Шефер сказал, что задача писателя не рассказывать о произвольных и не имеющих значения вещах так, чтобы они казались значительными, а выбирать для своих произведений истинно ценное и важное и изображать его как можно проще. А перевернутое мною гласило: "Задача писателя не в том, чтобы решать, является ли важным и значительным то или иное. Задача его не в том, чтобы, словно какой-нибудь опекун будущих читателей, произвести отбор в хаосе мира и выделить только ценное, действительно важное. Нет! Напротив, задача писателя состоит как раз в том, чтобы в любой ничтожности увидеть вечное и великое и вновь открывать это сокровище, сообщать знание того, что Бог повсюду и в каждой вещи".
Так для задачи писателя я нашел формулу, которая для меня, с моей точки зрения, - куда ценнее и истиннее, чем исходное высказывание, хотя поначалу, приспосабливаясь, я с ним и соглашался. Нет, писатель, как я понимаю его суть, не должен решать, что на земле значительно и что незначительно. Обязанность его, по-моему, состоит как раз в противоположном - священная обязанность показывать вновь и вновь, что "значение" - это только слово, что значение либо не приписано ничему на свете, либо приписано всему, что нет вещей, которые надо принимать всерьез, как нет и таких, которые принимать всерьез не надо. Шефер, конечно, имел в виду другое. Писатель в отрицательном для него смысле - это человек, который с помощью искусности и ловкости из ничтожности, являющейся ничтожностью и для него самого, создает нечто внушительное на вид; который накачивает вещи значениями; который, короче говоря, комедианствует. Таких писателей не приемлю и я. Но, в отличие от Шефера, я не верю, что граница между "значительным" и "простым" вообще существует.
Исходя из этой мысли, на протяжении нескольких лет я глубже усвоил феномен литературы и истории духа, который всегда мне казался чем-то давящим и темным, который наши учителя и литературоведы ни разу не смогли объяснить так, чтобы я был удовлетворен.

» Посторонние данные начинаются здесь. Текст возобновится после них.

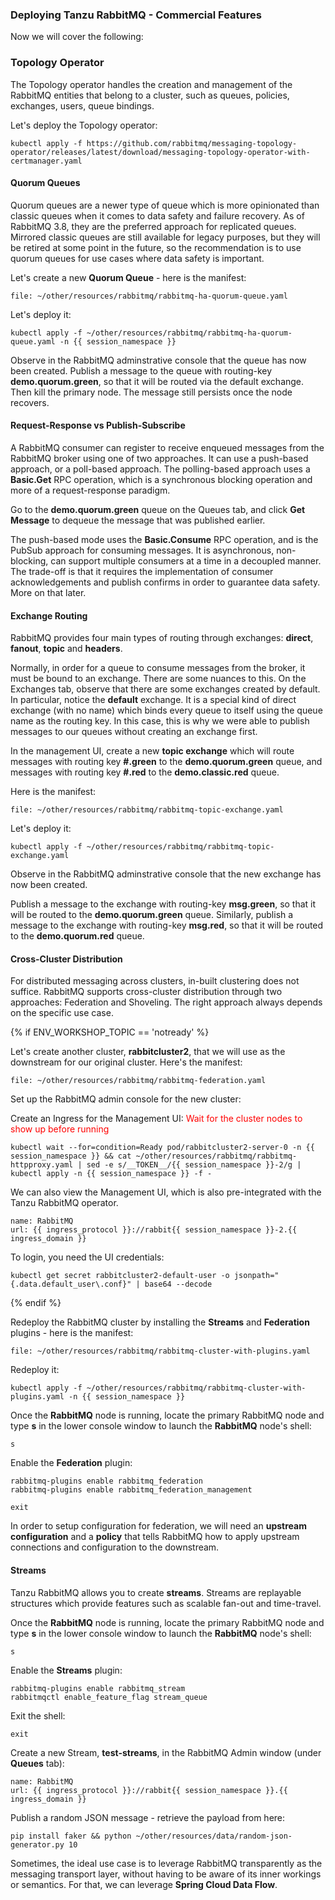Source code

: ### Deploying Tanzu RabbitMQ - Commercial Features

Now we will cover the following:

### Topology Operator
The Topology operator handles the creation and management of the RabbitMQ entities that belong to a cluster, such as queues, policies, exchanges, users, queue bindings.


Let's deploy the Topology operator:
```execute
kubectl apply -f https://github.com/rabbitmq/messaging-topology-operator/releases/latest/download/messaging-topology-operator-with-certmanager.yaml
```

#### Quorum Queues

Quorum queues are a newer type of queue which is more opinionated than classic queues when it comes to data safety and failure recovery. 
As of RabbitMQ 3.8, they are the preferred approach for replicated queues. 
Mirrored classic queues are still available for legacy purposes, but they will be retired at some point in the future, 
so the recommendation is to use quorum queues for use cases where data safety is important.

Let's create a new **Quorum Queue** - here is the manifest:
```editor:open-file
file: ~/other/resources/rabbitmq/rabbitmq-ha-quorum-queue.yaml
```

Let's deploy it:
```execute
kubectl apply -f ~/other/resources/rabbitmq/rabbitmq-ha-quorum-queue.yaml -n {{ session_namespace }}
```

Observe in the RabbitMQ adminstrative console that the queue has now been created. Publish a message to the queue with routing-key **demo.quorum.green**, so that it will be routed via the default exchange. Then kill the primary node. The message still persists once the node recovers.

#### Request-Response vs Publish-Subscribe
A RabbitMQ consumer can register to receive enqueued messages from the RabbitMQ broker using one of two approaches. It can use a push-based approach, or a poll-based approach. The polling-based approach uses a **Basic.Get** RPC operation, which is a synchronous blocking operation and more of a request-response paradigm. 

Go to the **demo.quorum.green** queue on the Queues tab, and click **Get Message** to dequeue the message that was published earlier.

The push-based mode uses the **Basic.Consume** RPC operation, and is the PubSub approach for consuming messages. It is asynchronous, non-blocking, can support multiple consumers at a time in a decoupled manner. The trade-off is that it requires the implementation of consumer acknowledgements and publish confirms in order to guarantee data safety. More on that later.

#### Exchange Routing
RabbitMQ provides four main types of routing through exchanges: **direct**, **fanout**, **topic** and **headers**. 

Normally, in order for a queue to consume messages from the broker, it must be bound to an exchange. There are some nuances to this. On the Exchanges tab, observe that there are some exchanges created by default. In particular, notice the **default** exchange. It is a special kind of direct exchange (with no name) which binds every queue to itself using the queue name as the routing key. In this case, this is why we were able to publish messages to our queues without creating an exchange first. 

In the management UI, create a new **topic exchange** which will route messages with routing key **#.green** to the **demo.quorum.green** queue, and messages with routing key **#.red** to the **demo.classic.red** queue. 

Here is the manifest:
```editor:open-file
file: ~/other/resources/rabbitmq/rabbitmq-topic-exchange.yaml
```

Let's deploy it:
```execute
kubectl apply -f ~/other/resources/rabbitmq/rabbitmq-topic-exchange.yaml
```

Observe in the RabbitMQ adminstrative console that the new exchange has now been created. 


Publish a message to the exchange with routing-key **msg.green**, so that it will be routed to the **demo.quorum.green** queue. Similarly, publish a message to the exchange with routing-key **msg.red**, so that it will be routed to the **demo.quorum.red** queue.

#### Cross-Cluster Distribution
For distributed messaging across clusters, in-built clustering does not suffice. RabbitMQ supports cross-cluster distribution through two approaches: Federation and Shoveling. The right approach always depends on the specific use case.

{% if ENV_WORKSHOP_TOPIC == 'notready' %}

Let's create another cluster, **rabbitcluster2**, that we will use as the downstream for our original cluster. Here's the manifest:
```editor:open-file
file: ~/other/resources/rabbitmq/rabbitmq-federation.yaml
```

Set up the RabbitMQ admin console for the new cluster:

Create an Ingress for the Management UI:
<font color="red">Wait for the cluster nodes to show up before running</font>
```execute
kubectl wait --for=condition=Ready pod/rabbitcluster2-server-0 -n {{ session_namespace }} && cat ~/other/resources/rabbitmq/rabbitmq-httpproxy.yaml | sed -e s/__TOKEN__/{{ session_namespace }}-2/g | kubectl apply -n {{ session_namespace }} -f -
```

We can also view the Management UI, which is also pre-integrated with the Tanzu RabbitMQ operator.
```dashboard:create-dashboard
name: RabbitMQ
url: {{ ingress_protocol }}://rabbit{{ session_namespace }}-2.{{ ingress_domain }}
```

To login, you need the UI credentials:
```execute
kubectl get secret rabbitcluster2-default-user -o jsonpath="{.data.default_user\.conf}" | base64 --decode
```
{% endif %}

Redeploy the RabbitMQ cluster by installing the **Streams** and **Federation** plugins - here is the manifest:
```editor:open-file
file: ~/other/resources/rabbitmq/rabbitmq-cluster-with-plugins.yaml
```

Redeploy it:
```execute
kubectl apply -f ~/other/resources/rabbitmq/rabbitmq-cluster-with-plugins.yaml -n {{ session_namespace }}
```

Once the **RabbitMQ** node is running, locate the primary RabbitMQ node and type **s** in the lower console window to launch the **RabbitMQ** node's shell: 
```execute-2
s
```

Enable the **Federation** plugin:
```execute-2
rabbitmq-plugins enable rabbitmq_federation
rabbitmq-plugins enable rabbitmq_federation_management
```

```execute-2
exit
```

In order to setup configuration for federation, we will need an **upstream configuration** and a **policy** that tells RabbitMQ how to apply upstream connections and configuration to the downstream. 

#### Streams 
Tanzu RabbitMQ allows you to create **streams**. Streams are replayable structures which provide features such as scalable fan-out and time-travel.

Once the **RabbitMQ** node is running, locate the primary RabbitMQ node and type **s** in the lower console window to launch the **RabbitMQ** node's shell: 
```execute-2
s
```

Enable the **Streams** plugin:
```execute-2
rabbitmq-plugins enable rabbitmq_stream
rabbitmqctl enable_feature_flag stream_queue
```

Exit the shell:
```execute-2
exit
```

Create a new Stream, **test-streams**, in the RabbitMQ Admin window (under **Queues** tab):
```dashboard:reload-dashboard
name: RabbitMQ
url: {{ ingress_protocol }}://rabbit{{ session_namespace }}.{{ ingress_domain }}
```

Publish a random JSON  message - retrieve the payload from here:
```execute
pip install faker && python ~/other/resources/data/random-json-generator.py 10
```

Sometimes, the ideal use case is to leverage RabbitMQ transparently as the messaging transport layer, without having to be aware of its inner workings or semantics. For that, we can leverage  **Spring Cloud Data Flow**.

Этот странный феномен воплощен и в писателе, решающем крупные проблемы, и в мастере деталей и идиллии. Есть писатели, чьи произведения нас не восхищают, но веют на нас загадочным духом величия и значимости, потому что эти писатели "избрали" великие темы человечества и придали форму колоссальным проблемам человеческого бытия. С другой стороны, есть так называемые мелкомасштабные писатели, которые не высказали ни одной великой, мощной, всемирно-исторической мысли, которых вообще никогда не волновало происхождение и будущее человечества со всеми его проблемами, которые предпочитали петь и фантазировать о маленьких судьбах, о чувствах любви и дружбы, о скорби над преходящим, о ландшафтах, животных, певчих птицах и облаках в небе, но которых мы очень любим и перечитываем вновь и вновь. Всегда в растерянности гадали, куда, собственно, отнести и как расценить этих писателей, эти простые души, которые ничем не потрясают и которых мы все равно так любим! Я имею в виду всех этих Эйхендорфов, Штифтеров и им подобных. С другой стороны, в сумраке своей знаменитости возвышаются великие искатели проблем, постановщики великих вопросов - Хеббели и Ибсены (я не причисляю к ним немногих действительно великих писателей-пророков: Данте, Шекспира, Достоевского), странные гиганты, которые, поднимая в своих произведениях глубочайшие проблемы, так мало радости доставляли нам в целом.